→ **TASK GOAL**
Each entry that appears below should be restated exactly as it is.

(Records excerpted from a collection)
****************************************

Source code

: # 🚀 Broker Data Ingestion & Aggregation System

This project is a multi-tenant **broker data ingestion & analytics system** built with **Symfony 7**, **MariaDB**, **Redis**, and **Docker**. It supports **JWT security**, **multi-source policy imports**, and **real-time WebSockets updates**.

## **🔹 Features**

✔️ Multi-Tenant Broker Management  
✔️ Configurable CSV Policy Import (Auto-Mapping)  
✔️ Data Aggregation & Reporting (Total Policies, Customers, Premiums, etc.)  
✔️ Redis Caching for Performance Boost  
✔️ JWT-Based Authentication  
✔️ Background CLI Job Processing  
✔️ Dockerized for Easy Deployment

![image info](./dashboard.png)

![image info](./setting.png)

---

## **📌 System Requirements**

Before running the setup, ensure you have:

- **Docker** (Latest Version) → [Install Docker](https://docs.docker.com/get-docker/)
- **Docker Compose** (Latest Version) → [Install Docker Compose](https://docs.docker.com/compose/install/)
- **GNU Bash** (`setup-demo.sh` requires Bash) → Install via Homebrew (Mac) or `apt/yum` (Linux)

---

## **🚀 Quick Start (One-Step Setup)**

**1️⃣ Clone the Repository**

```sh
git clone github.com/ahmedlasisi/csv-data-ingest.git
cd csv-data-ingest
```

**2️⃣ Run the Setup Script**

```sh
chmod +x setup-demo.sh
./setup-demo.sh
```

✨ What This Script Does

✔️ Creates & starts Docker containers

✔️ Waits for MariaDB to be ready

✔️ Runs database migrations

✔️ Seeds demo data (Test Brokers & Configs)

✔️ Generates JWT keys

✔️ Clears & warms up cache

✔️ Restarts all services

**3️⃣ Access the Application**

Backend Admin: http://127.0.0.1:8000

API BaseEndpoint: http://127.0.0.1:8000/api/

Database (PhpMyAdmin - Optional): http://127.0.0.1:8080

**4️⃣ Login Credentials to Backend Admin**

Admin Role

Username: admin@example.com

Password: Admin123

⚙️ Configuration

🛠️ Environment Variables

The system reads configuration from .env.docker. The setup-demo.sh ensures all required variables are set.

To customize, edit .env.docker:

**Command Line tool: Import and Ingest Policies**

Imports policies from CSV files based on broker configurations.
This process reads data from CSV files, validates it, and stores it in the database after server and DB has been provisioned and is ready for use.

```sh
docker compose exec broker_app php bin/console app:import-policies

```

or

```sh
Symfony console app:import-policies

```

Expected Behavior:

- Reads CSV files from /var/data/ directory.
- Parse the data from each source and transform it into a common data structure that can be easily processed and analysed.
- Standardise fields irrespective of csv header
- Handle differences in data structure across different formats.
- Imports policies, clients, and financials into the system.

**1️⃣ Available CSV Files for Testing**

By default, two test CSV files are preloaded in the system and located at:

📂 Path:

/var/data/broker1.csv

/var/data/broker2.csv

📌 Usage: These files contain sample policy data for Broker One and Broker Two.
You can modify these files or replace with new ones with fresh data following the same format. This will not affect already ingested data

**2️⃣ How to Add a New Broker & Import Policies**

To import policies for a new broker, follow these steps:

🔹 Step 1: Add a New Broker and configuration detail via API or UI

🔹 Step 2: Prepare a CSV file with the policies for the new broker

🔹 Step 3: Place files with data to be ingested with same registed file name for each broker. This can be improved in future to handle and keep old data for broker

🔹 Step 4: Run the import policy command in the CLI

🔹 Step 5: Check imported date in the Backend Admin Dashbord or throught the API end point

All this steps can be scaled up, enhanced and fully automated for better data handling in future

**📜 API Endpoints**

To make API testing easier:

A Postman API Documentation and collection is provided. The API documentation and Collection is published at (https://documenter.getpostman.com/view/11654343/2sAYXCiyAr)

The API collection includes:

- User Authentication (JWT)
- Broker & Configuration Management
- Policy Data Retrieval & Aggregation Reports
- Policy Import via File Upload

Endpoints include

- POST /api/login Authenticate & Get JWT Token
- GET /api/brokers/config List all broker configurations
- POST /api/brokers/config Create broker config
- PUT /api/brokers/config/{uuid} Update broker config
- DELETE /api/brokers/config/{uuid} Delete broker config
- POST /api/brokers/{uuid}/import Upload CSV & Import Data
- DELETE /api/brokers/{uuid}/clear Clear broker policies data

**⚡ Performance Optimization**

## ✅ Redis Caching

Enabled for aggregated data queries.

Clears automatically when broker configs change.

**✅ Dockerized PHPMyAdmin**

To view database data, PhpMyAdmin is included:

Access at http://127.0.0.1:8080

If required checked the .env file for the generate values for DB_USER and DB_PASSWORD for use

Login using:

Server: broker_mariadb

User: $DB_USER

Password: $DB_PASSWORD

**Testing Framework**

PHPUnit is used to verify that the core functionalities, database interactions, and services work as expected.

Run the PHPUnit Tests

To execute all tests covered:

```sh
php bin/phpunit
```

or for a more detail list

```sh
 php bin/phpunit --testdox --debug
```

****************************************

→ **WRITTEN ANSWER**
Source code

: # 🚀 Broker Data Ingestion & Aggregation System

This project is a multi-tenant **broker data ingestion & analytics system** built with **Symfony 7**, **MariaDB**, **Redis**, and **Docker**. It supports **JWT security**, **multi-source policy imports**, and **real-time WebSockets updates**.

## **🔹 Features**

✔️ Multi-Tenant Broker Management  
✔️ Configurable CSV Policy Import (Auto-Mapping)  
✔️ Data Aggregation & Reporting (Total Policies, Customers, Premiums, etc.)  
✔️ Redis Caching for Performance Boost  
✔️ JWT-Based Authentication  
✔️ Background CLI Job Processing  
✔️ Dockerized for Easy Deployment

![image info](./dashboard.png)

![image info](./setting.png)

---

## **📌 System Requirements**

Before running the setup, ensure you have:

- **Docker** (Latest Version) → [Install Docker](https://docs.docker.com/get-docker/)
- **Docker Compose** (Latest Version) → [Install Docker Compose](https://docs.docker.com/compose/install/)
- **GNU Bash** (`setup-demo.sh` requires Bash) → Install via Homebrew (Mac) or `apt/yum` (Linux)

---

## **🚀 Quick Start (One-Step Setup)**

**1️⃣ Clone the Repository**

```sh
git clone github.com/ahmedlasisi/csv-data-ingest.git
cd csv-data-ingest
```

**2️⃣ Run the Setup Script**

```sh
chmod +x setup-demo.sh
./setup-demo.sh
```

✨ What This Script Does

✔️ Creates & starts Docker containers

✔️ Waits for MariaDB to be ready

✔️ Runs database migrations

✔️ Seeds demo data (Test Brokers & Configs)

✔️ Generates JWT keys

✔️ Clears & warms up cache

✔️ Restarts all services

**3️⃣ Access the Application**

Backend Admin: http://127.0.0.1:8000

API BaseEndpoint: http://127.0.0.1:8000/api/

Database (PhpMyAdmin - Optional): http://127.0.0.1:8080

**4️⃣ Login Credentials to Backend Admin**

Admin Role

Username: admin@example.com

Password: Admin123

⚙️ Configuration

🛠️ Environment Variables

The system reads configuration from .env.docker. The setup-demo.sh ensures all required variables are set.

To customize, edit .env.docker:

**Command Line tool: Import and Ingest Policies**

Imports policies from CSV files based on broker configurations.
This process reads data from CSV files, validates it, and stores it in the database after server and DB has been provisioned and is ready for use.

```sh
docker compose exec broker_app php bin/console app:import-policies

```

or

```sh
Symfony console app:import-policies

```

Expected Behavior:

- Reads CSV files from /var/data/ directory.
- Parse the data from each source and transform it into a common data structure that can be easily processed and analysed.
- Standardise fields irrespective of csv header
- Handle differences in data structure across different formats.
- Imports policies, clients, and financials into the system.

**1️⃣ Available CSV Files for Testing**

By default, two test CSV files are preloaded in the system and located at:

📂 Path:

/var/data/broker1.csv

/var/data/broker2.csv

📌 Usage: These files contain sample policy data for Broker One and Broker Two.
You can modify these files or replace with new ones with fresh data following the same format. This will not affect already ingested data

**2️⃣ How to Add a New Broker & Import Policies**

To import policies for a new broker, follow these steps:

🔹 Step 1: Add a New Broker and configuration detail via API or UI

🔹 Step 2: Prepare a CSV file with the policies for the new broker

🔹 Step 3: Place files with data to be ingested with same registed file name for each broker. This can be improved in future to handle and keep old data for broker

🔹 Step 4: Run the import policy command in the CLI

🔹 Step 5: Check imported date in the Backend Admin Dashbord or throught the API end point

All this steps can be scaled up, enhanced and fully automated for better data handling in future

**📜 API Endpoints**

To make API testing easier:

A Postman API Documentation and collection is provided. The API documentation and Collection is published at (https://documenter.getpostman.com/view/11654343/2sAYXCiyAr)

The API collection includes:

- User Authentication (JWT)
- Broker & Configuration Management
- Policy Data Retrieval & Aggregation Reports
- Policy Import via File Upload

Endpoints include

- POST /api/login Authenticate & Get JWT Token
- GET /api/brokers/config List all broker configurations
- POST /api/brokers/config Create broker config
- PUT /api/brokers/config/{uuid} Update broker config
- DELETE /api/brokers/config/{uuid} Delete broker config
- POST /api/brokers/{uuid}/import Upload CSV & Import Data
- DELETE /api/brokers/{uuid}/clear Clear broker policies data

**⚡ Performance Optimization**

## ✅ Redis Caching

Enabled for aggregated data queries.

Clears automatically when broker configs change.

**✅ Dockerized PHPMyAdmin**

To view database data, PhpMyAdmin is included:

Access at http://127.0.0.1:8080

If required checked the .env file for the generate values for DB_USER and DB_PASSWORD for use

Login using:

Server: broker_mariadb

User: $DB_USER

Password: $DB_PASSWORD

**Testing Framework**

PHPUnit is used to verify that the core functionalities, database interactions, and services work as expected.

Run the PHPUnit Tests

To execute all tests covered:

```sh
php bin/phpunit
```

or for a more detail list

```sh
 php bin/phpunit --testdox --debug
```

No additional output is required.